How a Half Mile Long Dinner Table and One Word Manifestos are Defining Durham

STITCH asks: “Give us one word for what you’d like to see Durham become.”

When I was 16, I rode my bike to the Durham Athletic Park to catch a game of minor league baseball with my best friend. We left in the fifth inning to get back before dark. We loved the Bulls, but didn’t want to get flack from those who had warned us: “Don’t go to downtown Durham. It’s so not safe.”

Almost twenty years later, this place still hasn’t shaken that reputation completely. Yet those who live here are awake to the fact that the fabric is changing, as more people move from out of town looking for a new start in what seems from the outside to be a welcoming, creative area. The bumper sticker that reads “Keep Durham Dirty,” is still relevant, but this is just part of the process of figuring out what it wants to become.

To help with that question, my partner in life and business, Akira Morita, and I are teaming with a giant team of local people to run STITCH, which has a Kickstarter campaign underway.

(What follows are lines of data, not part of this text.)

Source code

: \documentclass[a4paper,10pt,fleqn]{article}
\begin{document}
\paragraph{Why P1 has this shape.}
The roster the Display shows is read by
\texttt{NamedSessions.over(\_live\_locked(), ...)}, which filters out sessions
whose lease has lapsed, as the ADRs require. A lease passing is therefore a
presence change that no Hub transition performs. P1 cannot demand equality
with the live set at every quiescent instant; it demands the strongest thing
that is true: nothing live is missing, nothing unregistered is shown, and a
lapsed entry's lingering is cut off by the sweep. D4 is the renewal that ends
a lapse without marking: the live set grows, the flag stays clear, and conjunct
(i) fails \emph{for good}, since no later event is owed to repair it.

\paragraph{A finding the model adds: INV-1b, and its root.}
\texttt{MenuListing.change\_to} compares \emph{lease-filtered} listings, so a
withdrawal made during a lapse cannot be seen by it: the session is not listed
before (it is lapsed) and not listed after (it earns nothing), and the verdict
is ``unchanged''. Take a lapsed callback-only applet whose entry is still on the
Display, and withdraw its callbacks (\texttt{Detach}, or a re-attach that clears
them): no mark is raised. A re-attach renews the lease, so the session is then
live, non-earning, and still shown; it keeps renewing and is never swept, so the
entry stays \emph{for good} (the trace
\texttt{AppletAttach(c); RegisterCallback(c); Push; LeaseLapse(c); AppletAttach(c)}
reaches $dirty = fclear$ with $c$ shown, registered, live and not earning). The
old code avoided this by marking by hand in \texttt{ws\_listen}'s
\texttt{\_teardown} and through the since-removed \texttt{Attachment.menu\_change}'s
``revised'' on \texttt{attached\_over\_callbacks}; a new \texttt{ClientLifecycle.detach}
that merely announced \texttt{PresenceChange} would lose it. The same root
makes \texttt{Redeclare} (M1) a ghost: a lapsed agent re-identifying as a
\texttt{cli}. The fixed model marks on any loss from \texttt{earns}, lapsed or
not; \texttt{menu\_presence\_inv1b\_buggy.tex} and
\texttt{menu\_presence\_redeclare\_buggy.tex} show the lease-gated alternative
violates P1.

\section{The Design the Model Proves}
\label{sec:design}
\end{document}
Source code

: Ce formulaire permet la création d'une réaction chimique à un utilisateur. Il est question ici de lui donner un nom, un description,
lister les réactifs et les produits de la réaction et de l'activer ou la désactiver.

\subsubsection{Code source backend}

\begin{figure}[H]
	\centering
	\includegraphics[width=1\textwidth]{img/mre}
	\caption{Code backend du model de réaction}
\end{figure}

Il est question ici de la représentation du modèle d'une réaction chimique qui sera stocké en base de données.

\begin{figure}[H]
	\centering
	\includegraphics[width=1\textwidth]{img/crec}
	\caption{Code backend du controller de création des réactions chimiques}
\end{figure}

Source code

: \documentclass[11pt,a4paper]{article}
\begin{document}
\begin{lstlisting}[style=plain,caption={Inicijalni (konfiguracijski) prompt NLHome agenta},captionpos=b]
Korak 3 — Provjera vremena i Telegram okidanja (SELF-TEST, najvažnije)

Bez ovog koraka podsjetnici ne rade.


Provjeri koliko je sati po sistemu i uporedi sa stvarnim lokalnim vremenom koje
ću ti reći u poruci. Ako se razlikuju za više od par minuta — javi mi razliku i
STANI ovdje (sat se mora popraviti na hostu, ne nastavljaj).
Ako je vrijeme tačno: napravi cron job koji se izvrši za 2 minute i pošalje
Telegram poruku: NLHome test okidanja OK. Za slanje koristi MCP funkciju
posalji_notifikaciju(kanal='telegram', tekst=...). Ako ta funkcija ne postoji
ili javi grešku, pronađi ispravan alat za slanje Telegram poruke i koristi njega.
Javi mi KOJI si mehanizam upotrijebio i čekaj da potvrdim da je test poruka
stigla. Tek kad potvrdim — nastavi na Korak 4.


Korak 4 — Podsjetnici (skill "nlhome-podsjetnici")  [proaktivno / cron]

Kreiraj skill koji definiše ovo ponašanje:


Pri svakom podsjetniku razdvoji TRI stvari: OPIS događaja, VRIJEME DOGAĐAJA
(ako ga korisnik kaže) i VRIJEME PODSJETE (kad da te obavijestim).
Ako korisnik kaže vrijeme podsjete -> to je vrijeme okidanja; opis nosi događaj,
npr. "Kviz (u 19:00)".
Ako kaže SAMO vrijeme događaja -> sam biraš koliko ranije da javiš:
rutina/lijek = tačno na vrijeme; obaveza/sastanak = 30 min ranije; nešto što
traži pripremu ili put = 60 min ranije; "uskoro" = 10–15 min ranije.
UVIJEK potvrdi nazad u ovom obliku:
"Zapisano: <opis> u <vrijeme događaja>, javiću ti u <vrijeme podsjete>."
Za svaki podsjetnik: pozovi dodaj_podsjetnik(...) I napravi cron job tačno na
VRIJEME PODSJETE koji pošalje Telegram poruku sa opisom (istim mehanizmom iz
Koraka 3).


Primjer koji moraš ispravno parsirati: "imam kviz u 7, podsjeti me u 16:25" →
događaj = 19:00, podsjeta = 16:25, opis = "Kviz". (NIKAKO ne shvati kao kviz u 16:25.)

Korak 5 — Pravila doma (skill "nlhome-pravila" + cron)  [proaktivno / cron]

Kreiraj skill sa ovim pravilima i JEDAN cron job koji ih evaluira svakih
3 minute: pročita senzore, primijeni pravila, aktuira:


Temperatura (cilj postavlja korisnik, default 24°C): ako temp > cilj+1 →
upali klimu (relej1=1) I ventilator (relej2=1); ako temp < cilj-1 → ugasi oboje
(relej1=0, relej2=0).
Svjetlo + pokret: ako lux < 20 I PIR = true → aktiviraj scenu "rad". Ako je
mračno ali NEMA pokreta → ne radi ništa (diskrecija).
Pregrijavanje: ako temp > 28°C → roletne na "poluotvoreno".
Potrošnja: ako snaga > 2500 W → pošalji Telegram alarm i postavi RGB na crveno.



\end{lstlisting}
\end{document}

We asked about 500 citizens in public places around downtown to answer a simple question: “Give us one word for what you’d like to see Durham become.”

As a build-up to Neighborday, we’re teaming with the local Build a Better Block Project, which will have a half mile-long dinner table set up on Mangum Street starting at what we call here in town the Old Five Points intersection.

STITCH will also have a popup art show of works in progress by artists poised to make pieces inspired by the top one word answers that we’ve gathered—if our Kickstarter is fully funded.

We brought our four year-old son, Kush, on outings for what people started to call their “one word manifesto,” compiling 276 words from people in public spaces like farmer’s market, the Hayti Heritage Center, and a few openings for galleries and theater spaces. Now those words are in a word cloud that shows the spread of everyone’s vision.